Time-dependent shapes
In this tutorial we take a look at how to generate transit light curves where the shape of the transiting object is time-dependent. Let us start by creating a 2D array of transmission string parameters, where the parameter \(a_1\) linearly varies between ingress and egress.
[1]:
import numpy as np
r_1 = np.array([0.1, -0.02, 0., 0.02, 0.])
r_2 = np.array([0.1, 0.02, 0., 0.02, 0.])

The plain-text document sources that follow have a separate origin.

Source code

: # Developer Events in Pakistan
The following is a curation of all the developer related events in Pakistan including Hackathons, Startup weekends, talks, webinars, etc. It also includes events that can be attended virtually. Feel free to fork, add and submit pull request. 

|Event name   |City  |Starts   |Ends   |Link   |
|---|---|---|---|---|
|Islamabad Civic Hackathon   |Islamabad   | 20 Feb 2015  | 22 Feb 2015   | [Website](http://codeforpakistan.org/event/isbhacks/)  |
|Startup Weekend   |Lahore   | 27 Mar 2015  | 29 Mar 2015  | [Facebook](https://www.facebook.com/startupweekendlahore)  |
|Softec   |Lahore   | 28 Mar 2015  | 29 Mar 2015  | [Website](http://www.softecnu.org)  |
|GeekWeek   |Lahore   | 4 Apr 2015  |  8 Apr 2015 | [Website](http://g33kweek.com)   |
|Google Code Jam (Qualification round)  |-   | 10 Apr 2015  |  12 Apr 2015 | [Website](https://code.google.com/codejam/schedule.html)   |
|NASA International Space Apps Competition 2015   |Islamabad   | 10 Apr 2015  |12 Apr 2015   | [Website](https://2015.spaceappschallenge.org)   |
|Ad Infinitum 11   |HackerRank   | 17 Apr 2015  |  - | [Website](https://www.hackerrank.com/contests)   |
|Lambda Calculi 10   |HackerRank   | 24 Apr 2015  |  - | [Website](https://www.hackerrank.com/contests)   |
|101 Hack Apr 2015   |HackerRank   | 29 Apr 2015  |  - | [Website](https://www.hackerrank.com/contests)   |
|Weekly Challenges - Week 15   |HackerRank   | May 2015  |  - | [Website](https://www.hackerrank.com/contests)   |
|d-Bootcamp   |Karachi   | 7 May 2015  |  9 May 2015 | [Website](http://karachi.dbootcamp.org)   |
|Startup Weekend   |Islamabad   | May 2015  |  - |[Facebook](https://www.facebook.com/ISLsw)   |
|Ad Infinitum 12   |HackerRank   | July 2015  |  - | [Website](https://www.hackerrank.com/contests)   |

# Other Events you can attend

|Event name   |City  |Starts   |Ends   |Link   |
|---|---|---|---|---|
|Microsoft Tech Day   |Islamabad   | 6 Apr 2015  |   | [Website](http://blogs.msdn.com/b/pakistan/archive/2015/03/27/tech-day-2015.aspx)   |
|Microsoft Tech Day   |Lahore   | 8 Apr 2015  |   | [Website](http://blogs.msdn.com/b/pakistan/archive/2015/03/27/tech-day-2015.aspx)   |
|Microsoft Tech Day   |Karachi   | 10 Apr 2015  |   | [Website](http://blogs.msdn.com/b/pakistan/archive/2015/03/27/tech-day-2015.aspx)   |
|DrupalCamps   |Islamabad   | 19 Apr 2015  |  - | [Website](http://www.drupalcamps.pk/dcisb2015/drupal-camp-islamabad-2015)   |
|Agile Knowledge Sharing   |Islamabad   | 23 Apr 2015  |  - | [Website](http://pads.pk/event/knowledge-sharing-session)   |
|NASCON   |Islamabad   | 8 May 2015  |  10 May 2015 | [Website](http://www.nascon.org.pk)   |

r = np.concatenate([np.linspace(r_1, r_1, 160),
np.linspace(r_1, r_2, 180),
np.linspace(r_2, r_2, 160)])
Harmonica can generate the transit light curve for this time-dependent transmission string as follows:
[2]:
import matplotlib.cm as cm
import matplotlib.pyplot as plt
from harmonica import HarmonicaTransit
times = np.linspace(-0.15, 0.15, 500)
ht = HarmonicaTransit(times)
ht.set_orbit(t0=0., period=4., a=11., inc=87. * np.pi / 180.)
ht.set_stellar_limb_darkening(np.array([0.027, 0.246]), limb_dark_law='quadratic')
ht.set_planet_transmission_string(r)
observed_fluxes = ht.get_transit_light_curve()
plt.figure(figsize=(10, 7))
plt.plot(times, observed_fluxes, c="#000000")
plt.xlabel('Time / days', fontsize=13)
plt.ylabel('Relative flux', fontsize=13)
plt.show()
And you can visualise the transmission strings at any number of epochs too.
[3]:
theta = np.linspace(-np.pi, np.pi, 1000)
transmission_strings = ht.get_planet_transmission_string(theta)
plt.figure(figsize=(10, 7))
plt.gca().set_aspect("equal", "datalim")
for i, ts_idx in enumerate([160, 205, 250, 295, 340]):
plt.plot(transmission_strings[ts_idx] * np.cos(theta),
transmission_strings[ts_idx] * np.sin(theta),
c=cm.viridis(i/4.03),
label="Time={:.2f} days".format(times[ts_idx]))
plt.xlabel("x / stellar radii", fontsize=13)
plt.ylabel("y / stellar radii", fontsize=13)
plt.legend(loc="center", fontsize=12)
plt.show()